2 min read

Is the number of letters in this post a random variable?

Statistical theory concerns random variables, but what is a random variable? We can think of a random variable purely formally as a construction for calculating probabilities. Informally, things are less clear. I think the number of letters in this post could be a random variable in multiple ways. If we want to talk about any as-yet-unknown number as being a random variable, it is worth being clear which way we mean.

Formally, a random variable is a function from the sample space (a.k.a. an arbitrary set) to the set of real numbers. The sample space is mostly uninteresting from a theoretical point of view, though, and it is often simpler to forget about it. Sometimes we abuse the notation slightly and say that, for example, \(X \sim \mathcal{N}(0, 1)\), meaning that \(X\) is a random variable having a standard normal distribution. It's an abuse because the sample space does not technically include a probability measure and neither does the random variable. This is a nice definition to have for doing math and calculating probabilities.

Informally, there are a few commonly used definitions:

  1. Statology defines a random variable as "a variable whose possible values are outcomes of a random process."
  2. Investopedia defines a random variable as (either) "a variable whose value is unknown," or the formal function definition. That page later states that "A random variable is one whose value is unknown a priori, or else is assigned a random variable based on some data generating process or mathematical function."
  3. There is the tickets-in-a-box model, described by user whuber on Cross Validated.

There are two senses in which the number of letters in this post could be a random variable:

  1. We could have a random variable representing the number of letters in this post specifically. Or rather, for the first post on this day of this year — this post specifically can't have a random number of letters, because by the time you read it, it will have a definite number of letters. Most of the uncertainty will be gone; what's left is in the counting and maybe in your mind.
  2. The number of letters in this post could be one possible outcome or realization of a random variable representing, say, the number of letters in a randomly selected post from this blog.

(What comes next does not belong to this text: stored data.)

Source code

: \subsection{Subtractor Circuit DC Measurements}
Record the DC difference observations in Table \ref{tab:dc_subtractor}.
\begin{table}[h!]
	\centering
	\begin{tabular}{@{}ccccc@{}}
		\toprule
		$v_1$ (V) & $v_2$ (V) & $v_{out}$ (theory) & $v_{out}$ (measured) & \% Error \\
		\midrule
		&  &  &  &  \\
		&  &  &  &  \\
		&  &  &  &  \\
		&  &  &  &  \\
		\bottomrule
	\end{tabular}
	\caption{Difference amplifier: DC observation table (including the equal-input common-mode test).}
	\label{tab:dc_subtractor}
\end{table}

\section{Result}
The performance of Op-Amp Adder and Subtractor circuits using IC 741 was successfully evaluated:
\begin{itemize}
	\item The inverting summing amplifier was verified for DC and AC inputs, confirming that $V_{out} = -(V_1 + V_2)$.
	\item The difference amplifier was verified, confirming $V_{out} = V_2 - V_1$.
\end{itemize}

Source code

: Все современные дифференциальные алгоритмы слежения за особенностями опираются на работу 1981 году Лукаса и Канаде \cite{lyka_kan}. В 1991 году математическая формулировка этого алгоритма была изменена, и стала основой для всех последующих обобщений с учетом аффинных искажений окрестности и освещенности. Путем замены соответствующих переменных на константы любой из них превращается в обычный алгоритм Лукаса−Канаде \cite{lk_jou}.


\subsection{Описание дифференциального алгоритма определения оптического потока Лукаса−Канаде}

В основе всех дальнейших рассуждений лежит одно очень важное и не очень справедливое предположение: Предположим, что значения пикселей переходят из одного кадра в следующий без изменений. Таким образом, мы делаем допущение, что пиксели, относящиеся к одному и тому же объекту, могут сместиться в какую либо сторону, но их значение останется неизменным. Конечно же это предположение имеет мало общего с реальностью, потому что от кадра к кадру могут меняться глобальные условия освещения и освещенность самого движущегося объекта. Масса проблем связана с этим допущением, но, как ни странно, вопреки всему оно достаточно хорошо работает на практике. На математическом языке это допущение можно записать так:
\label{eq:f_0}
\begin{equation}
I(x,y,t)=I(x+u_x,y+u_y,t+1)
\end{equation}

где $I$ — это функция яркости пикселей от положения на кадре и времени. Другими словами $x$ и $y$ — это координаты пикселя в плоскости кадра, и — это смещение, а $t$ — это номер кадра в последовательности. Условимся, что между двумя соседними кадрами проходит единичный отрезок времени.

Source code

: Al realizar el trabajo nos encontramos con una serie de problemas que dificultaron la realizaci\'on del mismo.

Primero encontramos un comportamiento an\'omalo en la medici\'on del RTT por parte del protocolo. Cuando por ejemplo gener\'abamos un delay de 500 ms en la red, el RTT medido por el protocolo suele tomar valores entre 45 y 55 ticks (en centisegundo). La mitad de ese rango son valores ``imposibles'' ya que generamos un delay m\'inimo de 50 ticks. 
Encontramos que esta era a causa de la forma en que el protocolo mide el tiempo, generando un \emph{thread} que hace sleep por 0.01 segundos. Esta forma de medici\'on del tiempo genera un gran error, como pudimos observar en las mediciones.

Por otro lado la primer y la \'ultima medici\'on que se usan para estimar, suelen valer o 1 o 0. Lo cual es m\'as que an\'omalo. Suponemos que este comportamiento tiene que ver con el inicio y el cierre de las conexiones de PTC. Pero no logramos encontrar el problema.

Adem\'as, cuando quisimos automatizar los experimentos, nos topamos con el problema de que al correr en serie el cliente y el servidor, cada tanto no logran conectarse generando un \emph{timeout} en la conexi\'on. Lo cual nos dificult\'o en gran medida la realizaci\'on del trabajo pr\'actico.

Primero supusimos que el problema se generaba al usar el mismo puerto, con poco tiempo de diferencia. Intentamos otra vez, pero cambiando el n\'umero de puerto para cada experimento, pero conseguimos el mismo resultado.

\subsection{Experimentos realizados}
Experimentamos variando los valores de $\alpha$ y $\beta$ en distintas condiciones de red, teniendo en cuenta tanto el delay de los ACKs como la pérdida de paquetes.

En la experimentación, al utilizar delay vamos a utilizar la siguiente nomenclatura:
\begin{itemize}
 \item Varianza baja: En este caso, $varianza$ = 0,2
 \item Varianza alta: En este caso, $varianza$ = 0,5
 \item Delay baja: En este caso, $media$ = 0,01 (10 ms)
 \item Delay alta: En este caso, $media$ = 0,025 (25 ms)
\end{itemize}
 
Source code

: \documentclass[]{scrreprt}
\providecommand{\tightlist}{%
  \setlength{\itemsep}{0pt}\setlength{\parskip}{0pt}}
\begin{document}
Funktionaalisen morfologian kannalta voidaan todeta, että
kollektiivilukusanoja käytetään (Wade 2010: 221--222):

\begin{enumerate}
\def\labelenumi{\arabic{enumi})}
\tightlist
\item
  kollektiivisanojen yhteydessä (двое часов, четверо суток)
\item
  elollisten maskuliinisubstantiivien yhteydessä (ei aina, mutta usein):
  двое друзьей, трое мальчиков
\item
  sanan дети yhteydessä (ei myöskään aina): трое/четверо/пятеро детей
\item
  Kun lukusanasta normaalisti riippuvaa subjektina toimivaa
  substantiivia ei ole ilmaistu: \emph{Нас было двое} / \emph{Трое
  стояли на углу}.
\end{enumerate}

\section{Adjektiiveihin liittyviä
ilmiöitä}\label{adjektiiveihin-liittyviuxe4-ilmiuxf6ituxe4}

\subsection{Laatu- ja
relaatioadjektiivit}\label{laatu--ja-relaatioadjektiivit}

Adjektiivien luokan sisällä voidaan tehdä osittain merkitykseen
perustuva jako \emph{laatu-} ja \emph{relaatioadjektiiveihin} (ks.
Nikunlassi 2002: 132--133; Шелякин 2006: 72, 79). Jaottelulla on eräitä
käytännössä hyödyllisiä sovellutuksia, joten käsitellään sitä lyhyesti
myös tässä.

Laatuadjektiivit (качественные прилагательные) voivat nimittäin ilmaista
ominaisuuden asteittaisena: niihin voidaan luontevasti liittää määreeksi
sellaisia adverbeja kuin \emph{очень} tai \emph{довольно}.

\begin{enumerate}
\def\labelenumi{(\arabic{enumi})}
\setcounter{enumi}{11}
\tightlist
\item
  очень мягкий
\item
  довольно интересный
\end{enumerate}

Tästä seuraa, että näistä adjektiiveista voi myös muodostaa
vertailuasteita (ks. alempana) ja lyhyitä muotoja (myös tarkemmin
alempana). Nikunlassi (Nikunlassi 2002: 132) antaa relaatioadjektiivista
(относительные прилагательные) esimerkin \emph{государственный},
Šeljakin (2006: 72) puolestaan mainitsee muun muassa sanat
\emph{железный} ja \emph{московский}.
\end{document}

Or the number of letters in a randomly selected post from a randomly selected Ghost blog. Or the number of letters in a randomly selected blog post from a randomly selected blog of any sort.

In other words, the number of letters in this post is not "a" random variable. The details of the generating process matter. If we want to talk about this outcome as a random variable, it is worth being clear which random variable and generating process we are talking about.